(Source texts of formatted documents)
● ● ● ●
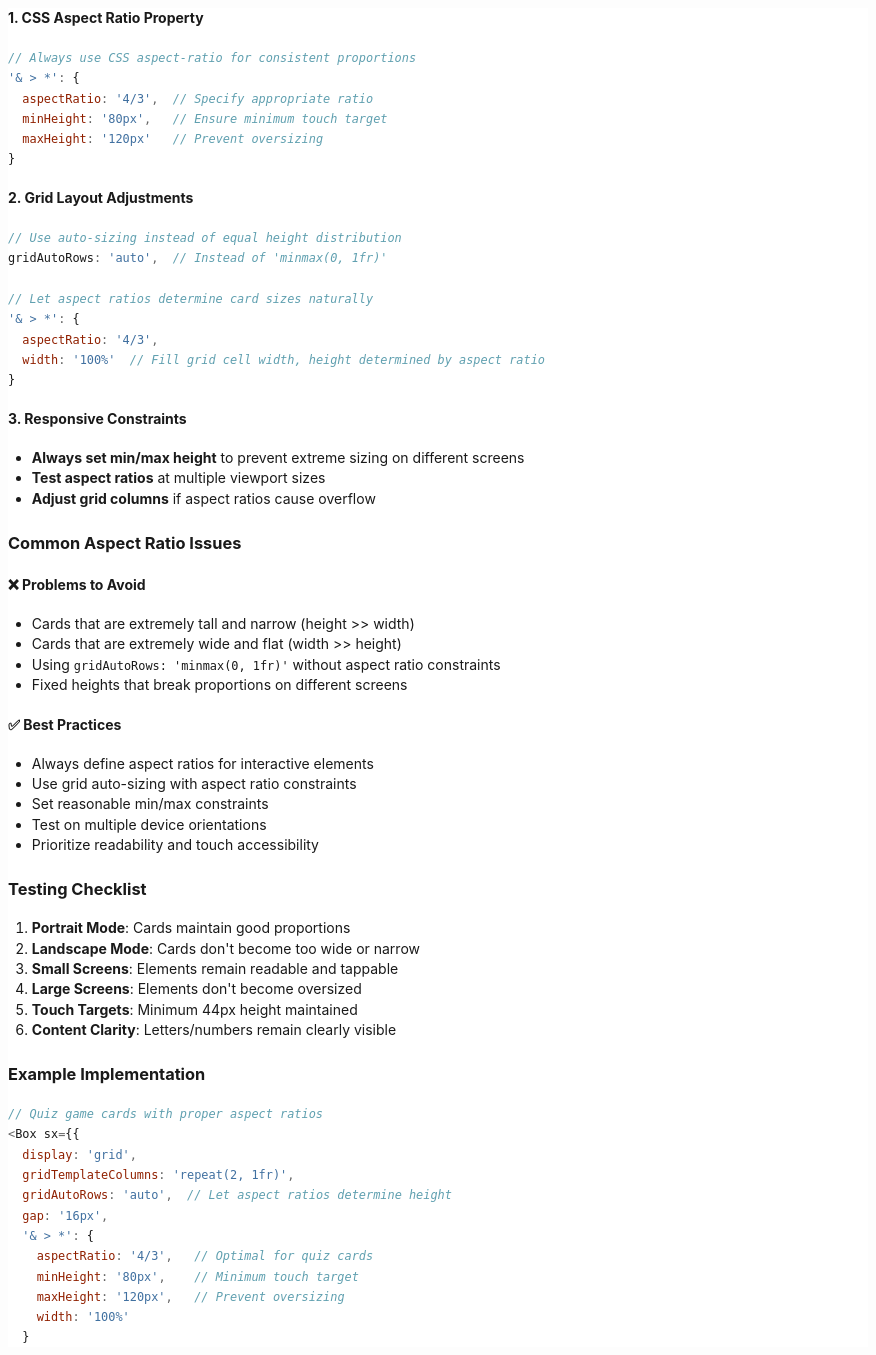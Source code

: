 #### 1. CSS Aspect Ratio Property
```javascript
// Always use CSS aspect-ratio for consistent proportions
'& > *': {
  aspectRatio: '4/3',  // Specify appropriate ratio
  minHeight: '80px',   // Ensure minimum touch target
  maxHeight: '120px'   // Prevent oversizing
}
```

#### 2. Grid Layout Adjustments
```javascript
// Use auto-sizing instead of equal height distribution
gridAutoRows: 'auto',  // Instead of 'minmax(0, 1fr)'

// Let aspect ratios determine card sizes naturally
'& > *': {
  aspectRatio: '4/3',
  width: '100%'  // Fill grid cell width, height determined by aspect ratio
}
```

#### 3. Responsive Constraints
- **Always set min/max height** to prevent extreme sizing on different screens
- **Test aspect ratios** at multiple viewport sizes
- **Adjust grid columns** if aspect ratios cause overflow

### Common Aspect Ratio Issues

#### ❌ Problems to Avoid
- Cards that are extremely tall and narrow (height >> width)
- Cards that are extremely wide and flat (width >> height)  
- Using `gridAutoRows: 'minmax(0, 1fr)'` without aspect ratio constraints
- Fixed heights that break proportions on different screens

#### ✅ Best Practices
- Always define aspect ratios for interactive elements
- Use grid auto-sizing with aspect ratio constraints
- Set reasonable min/max constraints
- Test on multiple device orientations
- Prioritize readability and touch accessibility

### Testing Checklist
1. **Portrait Mode**: Cards maintain good proportions
2. **Landscape Mode**: Cards don't become too wide or narrow  
3. **Small Screens**: Elements remain readable and tappable
4. **Large Screens**: Elements don't become oversized
5. **Touch Targets**: Minimum 44px height maintained
6. **Content Clarity**: Letters/numbers remain clearly visible

### Example Implementation
```javascript
// Quiz game cards with proper aspect ratios
<Box sx={{
  display: 'grid',
  gridTemplateColumns: 'repeat(2, 1fr)',
  gridAutoRows: 'auto',  // Let aspect ratios determine height
  gap: '16px',
  '& > *': {
    aspectRatio: '4/3',   // Optimal for quiz cards
    minHeight: '80px',    // Minimum touch target
    maxHeight: '120px',   // Prevent oversizing
    width: '100%'
  }
```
● ● ● ●
Return each line of the records above in which the word "sizes" occurs.

// Let aspect ratios determine card sizes naturally
- **Test aspect ratios** at multiple viewport sizes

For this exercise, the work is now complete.